After the meal, we cleared the picnic tables away and one of the parents hung an evening-shaped piñata from a tree. All of the kids took turns swinging at it, but none of them could break it. When it came time for the VW’s turn, he put on the blindfold and his friends spun him around. Then they handed him the stick and he started swinging while everyone shouted directions: “To the left!” “No, higher!”
After a minute or so, though, the VW abruptly dropped the stick, took off the blindfold, ran over to a patch of tangy, sparkling green grass by the Academy of Music and vomited.
I ran over to help him. The vomit consisted of cake and pizza, of course, but there was also oil in it, and thus, the images of suffering.
I put my hand on the VW’s back. “I told you to go easy on that cake, didn’t I?”
The VW nodded.
“I don’t think your system’s set up to digest pizza,” I suggested.
Everyone was staring, and the VW looked desperate and embarrassed. He’d gotten sick like this before—at recess in school, at home, on the road—but never in front of so many people.
“You OK?”
He nodded yes, then doubled over and puked again.
The grass was now complete with images of suffering—black, shiny memories and promises—and I couldn’t help but study them. Members of our family were there, of course—the Soldier, the VW’s cousin Andy—but others, too, including me, the Lady from the Land of the Beans and a number of people I didn’t recognize. Some of the suffering was written, some imaged out.
We looked into the oil together. “Are those yours?” I said.
The VW coughed, spit, shook his head no. “Are they
yours
?”
Behind us, the parents and children turned and went back to the party. I wiped the VW’s mouth and led him over to a picnic table. One of the other parents put the blindfold on his daughter and she started swinging at the evening. Soon the VW stood up and joined his friends.
The girl swinging the stick began to connect with the evening—“thok!” “thwack!”—again and again.
Finally, she broke the piñata and small moments of time burst from the evening and poured into the dirt. All of the kids went wild, scrounging for minutes and stuffing them into their pockets.
The VW must have still felt ill, though, because he didn’t join the other kids in picking up the time—he stayed standing, looking down at his friends and trying to smile.
For the first time, he looked
old
to me.
Someone—your mother, your daughter, your friend—is a Volkswagen, and that Volkswagen needs care or love or repair.

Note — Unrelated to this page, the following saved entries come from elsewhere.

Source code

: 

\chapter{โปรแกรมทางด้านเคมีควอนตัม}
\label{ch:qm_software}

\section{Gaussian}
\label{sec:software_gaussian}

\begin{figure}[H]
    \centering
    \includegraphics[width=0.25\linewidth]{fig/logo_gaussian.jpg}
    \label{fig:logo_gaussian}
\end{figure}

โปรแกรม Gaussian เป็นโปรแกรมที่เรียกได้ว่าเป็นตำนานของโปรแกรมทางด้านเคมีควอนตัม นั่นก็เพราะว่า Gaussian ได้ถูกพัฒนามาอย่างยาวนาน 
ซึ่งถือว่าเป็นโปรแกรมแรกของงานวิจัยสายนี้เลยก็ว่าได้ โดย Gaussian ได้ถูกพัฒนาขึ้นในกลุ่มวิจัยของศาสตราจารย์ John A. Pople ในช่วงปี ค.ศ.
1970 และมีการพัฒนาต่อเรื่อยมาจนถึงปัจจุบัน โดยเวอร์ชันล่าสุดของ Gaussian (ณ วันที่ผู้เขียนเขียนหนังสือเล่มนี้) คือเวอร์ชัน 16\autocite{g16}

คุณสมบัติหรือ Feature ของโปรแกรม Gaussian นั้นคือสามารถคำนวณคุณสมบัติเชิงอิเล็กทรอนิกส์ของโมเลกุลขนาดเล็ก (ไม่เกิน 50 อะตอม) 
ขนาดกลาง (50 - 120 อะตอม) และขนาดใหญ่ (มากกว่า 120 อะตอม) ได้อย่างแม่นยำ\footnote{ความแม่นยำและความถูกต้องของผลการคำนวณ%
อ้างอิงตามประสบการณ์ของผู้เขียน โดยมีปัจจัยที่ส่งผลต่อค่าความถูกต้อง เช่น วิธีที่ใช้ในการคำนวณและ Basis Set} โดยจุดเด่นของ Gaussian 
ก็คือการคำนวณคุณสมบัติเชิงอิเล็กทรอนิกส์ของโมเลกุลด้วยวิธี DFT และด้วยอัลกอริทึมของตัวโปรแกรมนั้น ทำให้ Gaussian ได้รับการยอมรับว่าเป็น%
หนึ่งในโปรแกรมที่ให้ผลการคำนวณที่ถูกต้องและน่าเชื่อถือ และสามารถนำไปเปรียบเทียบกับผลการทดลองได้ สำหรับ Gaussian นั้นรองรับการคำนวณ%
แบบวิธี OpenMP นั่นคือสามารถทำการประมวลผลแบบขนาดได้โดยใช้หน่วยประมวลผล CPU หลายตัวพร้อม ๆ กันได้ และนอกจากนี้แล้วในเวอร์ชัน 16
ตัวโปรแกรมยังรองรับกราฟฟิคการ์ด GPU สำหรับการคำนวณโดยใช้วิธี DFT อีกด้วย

You want to know how to help them, how they work, what makes them run, what you can do to keep them happy and healthy and moving forward.
I can help. I raised a Volkswagen, carried him from a newborn to full force, drove him all over western Massachusetts, broke down with him in every way, on almost every page. I fought news and nature, told the VW secrets and then cleared those same secrets from his filters, retrofitted him for sea travel and warfare.
It’s over now, the Volkswagen still and dark after almost three full years, these last instructions overheating and rolling to a stop by the side of the road. But he still lives in a way as well, as he runs by the reading. Plus, his Memory moves through these towns—you can catch him at Jake’s, having breakfast with his buddies, or parked out behind the Castaway Lounge in Whately, or zuckering along Route 47.
He was my son.
Begin reading the first page and you’ll see, first and foremost, a story. There are no hidden implications here—it’s not that this book is made
only
of stories, nor are stories necessarily the most important components, but you can’t completely understand your Volkswagen without them.
My son’s story begins with pizza and a piñata but what it’s really about is the theft of my father, a slippery pasture I couldn’t track, and the hilltrills we traveled (which still live in my memory, even now, chords to verse). Anyway, I can tell it to you—the whole novel—in one story, a story I’ll call “Katydids at Noon.” We die and we are reborn.